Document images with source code

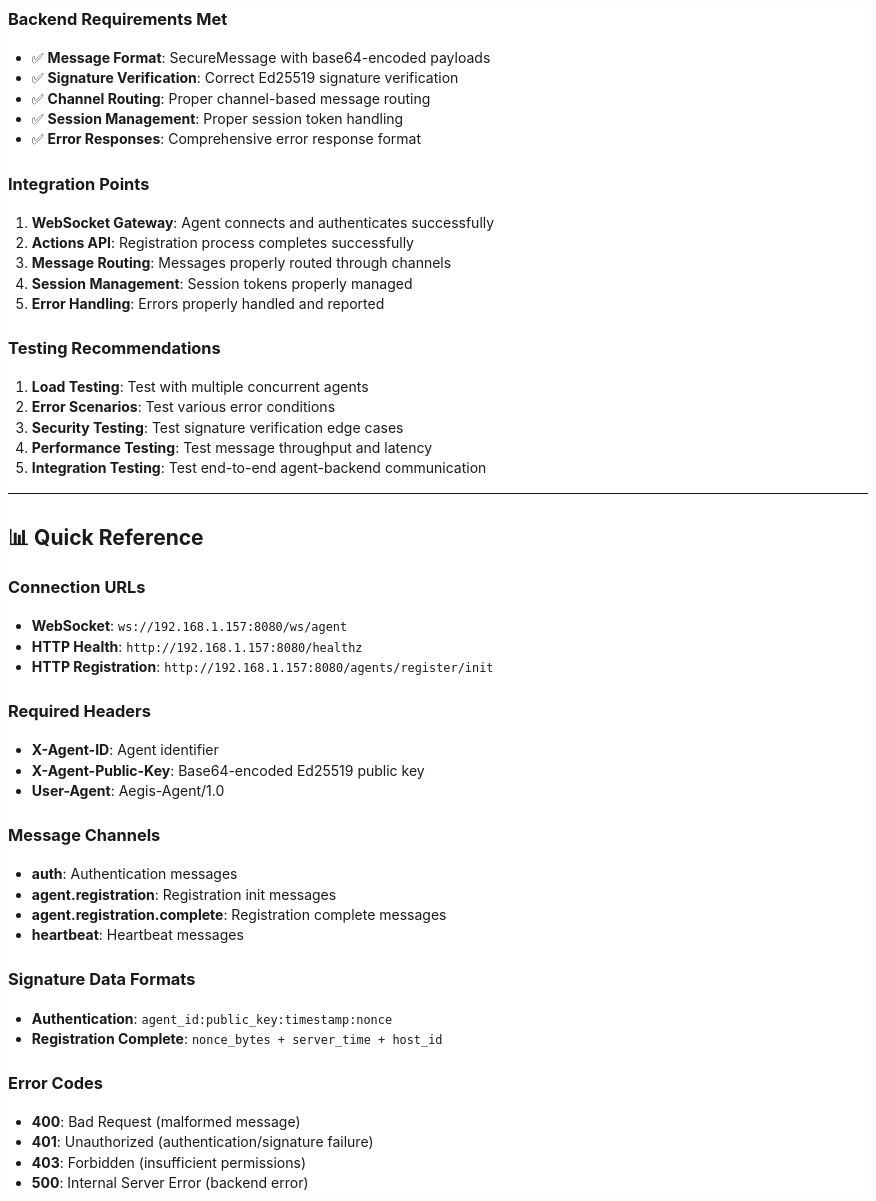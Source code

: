 ### **Backend Requirements Met**
- ✅ **Message Format**: SecureMessage with base64-encoded payloads
- ✅ **Signature Verification**: Correct Ed25519 signature verification
- ✅ **Channel Routing**: Proper channel-based message routing
- ✅ **Session Management**: Proper session token handling
- ✅ **Error Responses**: Comprehensive error response format

### **Integration Points**
1. **WebSocket Gateway**: Agent connects and authenticates successfully
2. **Actions API**: Registration process completes successfully
3. **Message Routing**: Messages properly routed through channels
4. **Session Management**: Session tokens properly managed
5. **Error Handling**: Errors properly handled and reported

### **Testing Recommendations**
1. **Load Testing**: Test with multiple concurrent agents
2. **Error Scenarios**: Test various error conditions
3. **Security Testing**: Test signature verification edge cases
4. **Performance Testing**: Test message throughput and latency
5. **Integration Testing**: Test end-to-end agent-backend communication

---

## 📊 **Quick Reference**

### **Connection URLs**
- **WebSocket**: `ws://192.168.1.157:8080/ws/agent`
- **HTTP Health**: `http://192.168.1.157:8080/healthz`
- **HTTP Registration**: `http://192.168.1.157:8080/agents/register/init`

### **Required Headers**
- **X-Agent-ID**: Agent identifier
- **X-Agent-Public-Key**: Base64-encoded Ed25519 public key
- **User-Agent**: Aegis-Agent/1.0

### **Message Channels**
- **auth**: Authentication messages
- **agent.registration**: Registration init messages
- **agent.registration.complete**: Registration complete messages
- **heartbeat**: Heartbeat messages

### **Signature Data Formats**
- **Authentication**: `agent_id:public_key:timestamp:nonce`
- **Registration Complete**: `nonce_bytes + server_time + host_id`

### **Error Codes**
- **400**: Bad Request (malformed message)
- **401**: Unauthorized (authentication/signature failure)
- **403**: Forbidden (insufficient permissions)
- **500**: Internal Server Error (backend error)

TASK GOAL:
Above are some records. Copy each of their lines that holds the string "verification".

TASK SOLUTION:
- ✅ **Signature Verification**: Correct Ed25519 signature verification
3. **Security Testing**: Test signature verification edge cases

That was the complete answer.